Input data »
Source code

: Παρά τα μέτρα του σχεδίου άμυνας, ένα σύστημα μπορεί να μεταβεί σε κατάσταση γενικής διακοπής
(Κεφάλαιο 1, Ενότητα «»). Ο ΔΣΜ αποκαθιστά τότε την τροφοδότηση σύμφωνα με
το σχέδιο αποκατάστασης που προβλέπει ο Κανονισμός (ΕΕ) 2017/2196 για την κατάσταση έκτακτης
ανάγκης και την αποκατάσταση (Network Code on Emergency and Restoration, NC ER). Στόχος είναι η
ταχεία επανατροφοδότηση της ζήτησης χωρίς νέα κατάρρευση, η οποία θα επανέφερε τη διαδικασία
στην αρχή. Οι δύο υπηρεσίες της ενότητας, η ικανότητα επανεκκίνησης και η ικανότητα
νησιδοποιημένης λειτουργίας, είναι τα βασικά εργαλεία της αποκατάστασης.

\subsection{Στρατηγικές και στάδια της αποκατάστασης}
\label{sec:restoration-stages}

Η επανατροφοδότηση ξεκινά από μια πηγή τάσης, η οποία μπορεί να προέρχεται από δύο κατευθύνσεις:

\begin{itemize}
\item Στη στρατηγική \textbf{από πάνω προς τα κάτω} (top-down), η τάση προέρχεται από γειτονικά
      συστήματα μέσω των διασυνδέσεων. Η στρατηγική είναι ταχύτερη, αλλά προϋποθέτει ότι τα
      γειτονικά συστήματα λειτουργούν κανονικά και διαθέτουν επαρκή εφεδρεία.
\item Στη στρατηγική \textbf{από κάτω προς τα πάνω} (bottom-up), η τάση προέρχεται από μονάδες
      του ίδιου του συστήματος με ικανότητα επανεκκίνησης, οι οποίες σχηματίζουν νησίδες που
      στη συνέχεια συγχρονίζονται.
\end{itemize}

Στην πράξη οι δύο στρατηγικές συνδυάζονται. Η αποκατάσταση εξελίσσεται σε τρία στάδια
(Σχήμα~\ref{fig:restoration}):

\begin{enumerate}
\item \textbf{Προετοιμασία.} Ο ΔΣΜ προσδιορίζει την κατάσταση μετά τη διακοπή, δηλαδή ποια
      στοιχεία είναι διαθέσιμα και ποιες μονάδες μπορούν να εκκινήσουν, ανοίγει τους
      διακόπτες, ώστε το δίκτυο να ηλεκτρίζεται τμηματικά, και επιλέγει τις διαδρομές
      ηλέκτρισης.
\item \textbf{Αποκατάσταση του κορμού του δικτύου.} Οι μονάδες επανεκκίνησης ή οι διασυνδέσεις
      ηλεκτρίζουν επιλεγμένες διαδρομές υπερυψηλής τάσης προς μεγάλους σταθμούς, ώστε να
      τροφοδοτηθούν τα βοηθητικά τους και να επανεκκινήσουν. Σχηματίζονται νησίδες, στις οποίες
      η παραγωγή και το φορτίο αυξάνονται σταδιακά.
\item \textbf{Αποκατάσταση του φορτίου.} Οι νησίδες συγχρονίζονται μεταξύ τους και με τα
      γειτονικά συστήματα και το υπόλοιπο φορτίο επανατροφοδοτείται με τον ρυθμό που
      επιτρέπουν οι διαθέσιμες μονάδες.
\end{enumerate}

Assignment » What you write should match, character for character, the lines from the one with "ηλεκτρίζουν επιλεγμένες διαδρομές" to the end of the data, both included.

Response to this exercise »
      ηλεκτρίζουν επιλεγμένες διαδρομές υπερυψηλής τάσης προς μεγάλους σταθμούς, ώστε να
      τροφοδοτηθούν τα βοηθητικά τους και να επανεκκινήσουν. Σχηματίζονται νησίδες, στις οποίες
      η παραγωγή και το φορτίο αυξάνονται σταδιακά.
\item \textbf{Αποκατάσταση του φορτίου.} Οι νησίδες συγχρονίζονται μεταξύ τους και με τα
      γειτονικά συστήματα και το υπόλοιπο φορτίο επανατροφοδοτείται με τον ρυθμό που
      επιτρέπουν οι διαθέσιμες μονάδες.
\end{enumerate}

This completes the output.